For decades on end, the Israeli regime has been intentionally and systematically withholding the number of the fatalities it has been suffering during resistance operations in order to portray its military as "invincible," a report has revealed.
The Cradle, an online news magazine covering West Asian geopolitics, carried the report on Thursday.
It revealed how the occupying regime has been misrepresenting the extent of the deaths since the 1980s as means of buoying up the morale of both its forces and the regime's settlers.
The first case chronicled by the report goes back to 1982 when a Palestinian resistance fighter struck a building housing Israeli troops in an operation that killed as many as 141 of the forces.
"Decades on, Israel continues to falsely attribute the explosion to a gas leak or structural error that led to the building’s collapse," the report said.
The next instance, which has been confirmed by the Lebanese resistance movement of Hezbollah's Secretary General, Sayyed Hassan Nasrallah, features the movement's naval commandoes' killing of 12 Israeli forces during a 1997 ambush.
The report then points to a 2014 revenge operation by Ezzedine al-Qassam Brigades, the Gaza Strip-based Palestinian resistance movement of Hamas' armed wing.
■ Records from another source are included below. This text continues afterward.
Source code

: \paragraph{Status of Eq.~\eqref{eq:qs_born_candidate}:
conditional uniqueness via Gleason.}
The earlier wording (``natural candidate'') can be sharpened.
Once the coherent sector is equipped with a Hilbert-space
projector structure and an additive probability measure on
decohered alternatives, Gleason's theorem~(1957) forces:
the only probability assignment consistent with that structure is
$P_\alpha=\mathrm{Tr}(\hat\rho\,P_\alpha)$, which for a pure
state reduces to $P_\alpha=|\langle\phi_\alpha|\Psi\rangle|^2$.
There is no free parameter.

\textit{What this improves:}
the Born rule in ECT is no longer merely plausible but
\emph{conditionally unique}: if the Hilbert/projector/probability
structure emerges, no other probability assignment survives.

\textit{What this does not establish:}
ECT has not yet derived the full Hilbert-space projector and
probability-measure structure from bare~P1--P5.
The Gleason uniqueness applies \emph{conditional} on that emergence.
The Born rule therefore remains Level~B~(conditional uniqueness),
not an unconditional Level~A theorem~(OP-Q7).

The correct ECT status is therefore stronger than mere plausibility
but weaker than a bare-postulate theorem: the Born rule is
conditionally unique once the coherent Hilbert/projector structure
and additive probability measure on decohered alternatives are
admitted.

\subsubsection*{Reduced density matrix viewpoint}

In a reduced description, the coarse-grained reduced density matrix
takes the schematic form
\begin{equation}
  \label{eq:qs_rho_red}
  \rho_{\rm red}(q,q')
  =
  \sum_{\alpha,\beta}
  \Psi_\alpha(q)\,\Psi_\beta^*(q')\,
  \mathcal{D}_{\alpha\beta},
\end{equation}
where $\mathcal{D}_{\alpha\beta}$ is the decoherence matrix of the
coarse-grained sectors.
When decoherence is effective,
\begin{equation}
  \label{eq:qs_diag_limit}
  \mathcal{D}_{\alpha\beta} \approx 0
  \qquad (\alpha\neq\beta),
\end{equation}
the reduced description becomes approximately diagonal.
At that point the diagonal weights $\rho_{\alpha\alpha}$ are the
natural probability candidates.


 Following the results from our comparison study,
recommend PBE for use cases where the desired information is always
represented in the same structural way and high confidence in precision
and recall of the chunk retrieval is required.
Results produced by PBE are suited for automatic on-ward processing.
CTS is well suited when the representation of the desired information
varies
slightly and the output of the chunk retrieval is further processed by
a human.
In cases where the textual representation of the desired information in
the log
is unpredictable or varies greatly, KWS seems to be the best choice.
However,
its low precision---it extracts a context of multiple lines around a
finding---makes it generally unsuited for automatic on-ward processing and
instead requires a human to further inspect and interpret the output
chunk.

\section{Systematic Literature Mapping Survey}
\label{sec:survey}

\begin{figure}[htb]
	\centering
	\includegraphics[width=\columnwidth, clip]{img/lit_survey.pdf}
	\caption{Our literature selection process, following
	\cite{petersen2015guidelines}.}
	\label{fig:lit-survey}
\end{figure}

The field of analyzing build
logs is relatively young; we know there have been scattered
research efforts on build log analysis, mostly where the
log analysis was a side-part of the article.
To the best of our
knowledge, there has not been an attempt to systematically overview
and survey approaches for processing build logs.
The operation claimed four Israeli officers in retaliation against an ongoing war by Tel Aviv on the coastal sliver.
The earliest next case features at least 10 similar incidents leading to Israeli fatalities that mostly took place in Syria's Tel Aviv-occupied Golan Heights in 2016.
The study also raises suspicions over a report by the Israeli regime's Channel 7 pointing to the deaths of six troopers in 2017, whose demise the channel attributed to dubious circumstances such as vehicle overturns, sudden deaths during training, misuse of weapons, and suicides.
The Cradle also points to the deaths of two US and Israeli commanders in the Iraqi Kurdistan's capital of Erbil in 2021.
It specified the circumstances leading to the deaths as an operation seeking to avenge the assassinations of Lieutenant General Qassem Soleimani, former commander of the Quds Force of Iran's Islamic Revolution Guards Corps (IRGC), and his companions, who had died in a US drone strike against Baghdad a year earlier.
"However, both the Americans and Israelis claimed the deaths of their respective senior officers were 'non-combat related' – and not in Erbil," the magazine wrote.
And in April this year, four Israeli officers died in another resistance operation seeking retaliation for the Israeli regime's latest war on Gaza. The revenge operation saw Gaza's Islamic Jihad resistance movement firing more than 1,500 rockets toward the occupied territories, including against the cities of Tel Aviv, Ashkelon, and Ramla, causing heavy destruction.
"The Israeli security establishment is dead set on promoting the notion to its adversaries that its soldiers do not die in warfare," The Cradle noted.
Speaking to the magazine, Hassan Abdo, a specialist in Israeli affairs, attributed this to Tel Aviv's inclination to preserve the image of the "invincible" Israeli trooper. This is "one of the main pillars of the Zionist project based on the tripartite security, immigration, and settlement," he added.